Et il montra les chefs qui attendaient avec une certaine impatience que le jeune marquis fît droit à leurs demandes. Tous tenaient à la main des papiers déployés, où leurs services avaient sans doute été constatés par les généraux royalistes des guerres précédentes, et tous commençaient à murmurer. Au milieu d’eux, l’abbé Gudin, le comte de Bauvan, le baron du Guénic se consultaient pour aider le marquis à repousser des prétentions si exagérées, car ils trouvaient la position du jeune chef très-délicate.

Tout à coup le marquis promena ses yeux bleus, brillants d’ironie, sur cette assemblée, et dit d’une voix claire ? — Messieurs, je ne sais pas si les pouvoirs que le Roi a daigné me confier sont assez étendus pour que je puisse satisfaire à vos demandes. Il n’a peut-être pas prévu tant de zèle, ni tant de dévouement. Vous allez juger vous-même de mes devoirs, et peut-être saurai-je les accomplir.

Il disparut et revint promptement en tenant à la main une lettre déployée, revêtue du sceau et de la signature royale.

— Voici les lettres patentes en vertu desquelles vous devez m’obéir, dit-il. Elles m’autorisent à gouverner les provinces de Bretagne, de Normandie, du Maine et de l’Anjou, au nom du Roi, et à reconnaître les services des officiers qui se seront distingués dans ses armées.

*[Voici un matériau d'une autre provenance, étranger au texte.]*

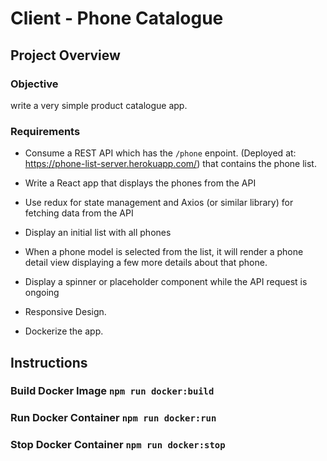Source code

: # Client - Phone Catalogue

## Project Overview

### Objective

write a very simple product catalogue app.

### Requirements

- Consume a REST API which has the `/phone` enpoint. (Deployed at: https://phone-list-server.herokuapp.com/) that contains the phone list.

- Write a React app that displays the phones from the API
- Use redux for state management and Axios (or similar library) for fetching data from the API
- Display an initial list with all phones
- When a phone model is selected from the list, it will render a phone detail view displaying a few more details about that phone.
- Display a spinner or placeholder component while the API request is ongoing
- Responsive Design.
- Dockerize the app.

## Instructions

### Build Docker Image `npm run docker:build`

### Run Docker Container `npm run docker:run`

### Stop Docker Container `npm run docker:stop`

Un mouvement de satisfaction éclata dans l’assemblée. Les Chouans s’avancèrent vers le marquis, en décrivant autour de lui un cercle respectueux. Tous les yeux étaient attachés sur la signature du Roi. Le jeune chef, qui se tenait debout devant la cheminée, jeta les lettres dans le feu, où elles furent consumées en un clin d’œil.

— Je ne veux plus commander, s’écria le jeune homme, qu’à ceux qui verront un Roi dans le Roi, et non une proie à dévorer. Vous êtes libres, messieurs, de m’abandonner…

Madame du Gua, l’abbé Gudin, le major Brigaut, le chevalier du Vissard, le baron du Guénic, le comte de Bauvan enthousiasmés, firent entendre le cri de vive le Roi ! Si d’abord les autres chefs hésitèrent un moment à répéter ce cri, bientôt entraînés par la noble action du marquis, ils le prièrent d’oublier ce qui venait de se passer, en l’assurant que, sans lettres patentes, il serait toujours leur chef.